The same math is the risk. Miss the base competition and you're locked out of that vehicle for its entire term. A firm that skips an on-call solicitation because it was busy that month can spend the next four years watching a competitor collect task orders it can't touch. Because base competitions are infrequent and consequential, they belong on a deliberate go/no-go calendar, not caught by surprise.
Positioning for the Base Competition
A base SOQ is a different document from a project-specific one, and this is where firms most often misfire. You're not pitching an approach to one known project. You're convincing the agency that whatever it throws at you over the next several years, your firm can staff it, deliver it, and be easy to work with.
That shifts the emphasis. Breadth of relevant experience matters more than a single marquee project. Depth of bench matters, because the agency needs to know you can run several task orders at once. Past performance on similar vehicles is strong evidence, because it shows you can operate the task-order model, not just deliver a project. The SOQ that gets you onto an on-call roster is selling reliability across a range of unknown work, and that argument is built from a deep, current record of what your firm and its people have actually done.
One distinction worth keeping straight: an on-call or IDIQ is a contract you win. State DOT prequalification is the eligibility step that lets you compete in the first place. Prequal gets you in the room; the on-call award is one of the things you can win once you're there.
Winning Task Orders Once You're On
The firms that get the most out of a vehicle respond to task orders fast. The windows are short and there are many of them, so the constraint is rarely whether you can do the work. It's whether you can turn around a responsive submittal while running everything else on your plate.
A task-order response reuses the staff and project content you've already built: the right key personnel, the relevant projects, a targeted approach. A firm that keeps that content as a current, reusable qualifications library can assemble a response in hours and respond to more orders without adding staff. A firm that rebuilds each one from scratch quietly self-selects out of the faster orders.
What to Do Now
- Inventory the vehicles you're on and note when each one recompetes, so no renewal catches you off guard.
- Track the base competitions you want. Agency procurement forecasts list upcoming on-call and IDIQ solicitations months ahead.
- Build the base SOQ around breadth and bench, not a single-project approach.
- Set up to respond to task orders fast, because that's where a vehicle turns into revenue.
Frequently Asked Questions
What's the difference between an IDIQ and a MATOC?
An IDIQ is any indefinite-delivery contract: a ceiling and a term, with work issued as task orders. A MATOC is a specific type of IDIQ awarded to multiple firms who then compete against each other for individual task orders. A single-award version, where one firm receives all the task orders, is a SATOC.
What is a task order?
A task order is an individual assignment issued under an on-call, IDIQ, or MATOC contract. Instead of bidding a standalone project, the agency defines a specific scope and either directs it to a firm on the vehicle or runs a short competition among the awarded firms.
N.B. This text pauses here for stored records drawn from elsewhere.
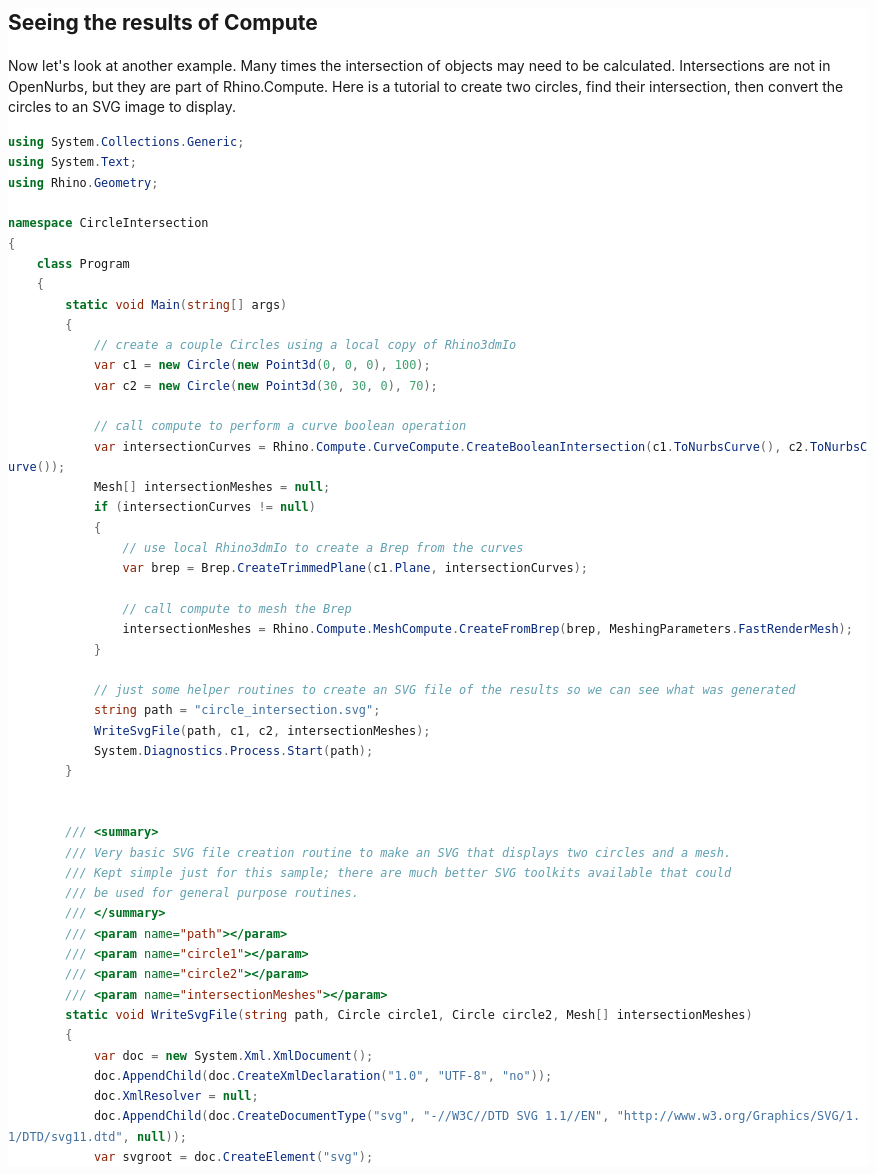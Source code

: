 ## Seeing the results of Compute

Now let's look at another example. Many times the intersection of objects may need to be calculated. Intersections are not in OpenNurbs, but they are part of Rhino.Compute. Here is a tutorial to create two circles, find their intersection, then convert the circles to an SVG image to display.

```C#
using System.Collections.Generic;
using System.Text;
using Rhino.Geometry;

namespace CircleIntersection
{
    class Program
    {
        static void Main(string[] args)
        {
            // create a couple Circles using a local copy of Rhino3dmIo
            var c1 = new Circle(new Point3d(0, 0, 0), 100);
            var c2 = new Circle(new Point3d(30, 30, 0), 70);

            // call compute to perform a curve boolean operation
            var intersectionCurves = Rhino.Compute.CurveCompute.CreateBooleanIntersection(c1.ToNurbsCurve(), c2.ToNurbsCurve());
            Mesh[] intersectionMeshes = null;
            if (intersectionCurves != null)
            {
                // use local Rhino3dmIo to create a Brep from the curves
                var brep = Brep.CreateTrimmedPlane(c1.Plane, intersectionCurves);

                // call compute to mesh the Brep
                intersectionMeshes = Rhino.Compute.MeshCompute.CreateFromBrep(brep, MeshingParameters.FastRenderMesh);
            }

            // just some helper routines to create an SVG file of the results so we can see what was generated
            string path = "circle_intersection.svg";
            WriteSvgFile(path, c1, c2, intersectionMeshes);
            System.Diagnostics.Process.Start(path);
        }


        /// <summary>
        /// Very basic SVG file creation routine to make an SVG that displays two circles and a mesh.
        /// Kept simple just for this sample; there are much better SVG toolkits available that could
        /// be used for general purpose routines.
        /// </summary>
        /// <param name="path"></param>
        /// <param name="circle1"></param>
        /// <param name="circle2"></param>
        /// <param name="intersectionMeshes"></param>
        static void WriteSvgFile(string path, Circle circle1, Circle circle2, Mesh[] intersectionMeshes)
        {
            var doc = new System.Xml.XmlDocument();
            doc.AppendChild(doc.CreateXmlDeclaration("1.0", "UTF-8", "no"));
            doc.XmlResolver = null;
            doc.AppendChild(doc.CreateDocumentType("svg", "-//W3C//DTD SVG 1.1//EN", "http://www.w3.org/Graphics/SVG/1.1/DTD/svg11.dtd", null));
            var svgroot = doc.CreateElement("svg");

```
Each task order is a discrete project with its own scope, schedule, and fee.
How is an on-call contract different from prequalification?
Prequalification is an eligibility status: it lets your firm compete for a category of an agency's work. An on-call or IDIQ contract is an award you win. Prequalification opens the door to the base competition; winning the on-call is one of the outcomes on the other side of it.
Do you resubmit full qualifications for every task order?
Usually not. The base competition is where your firm's full qualifications are evaluated. Task-order responses are leaner because you're already on the vehicle, so they focus on the specific scope: the approach, the proposed key personnel, and the fee. That's why fast, well-organized staff and project records matter so much once you're on a vehicle.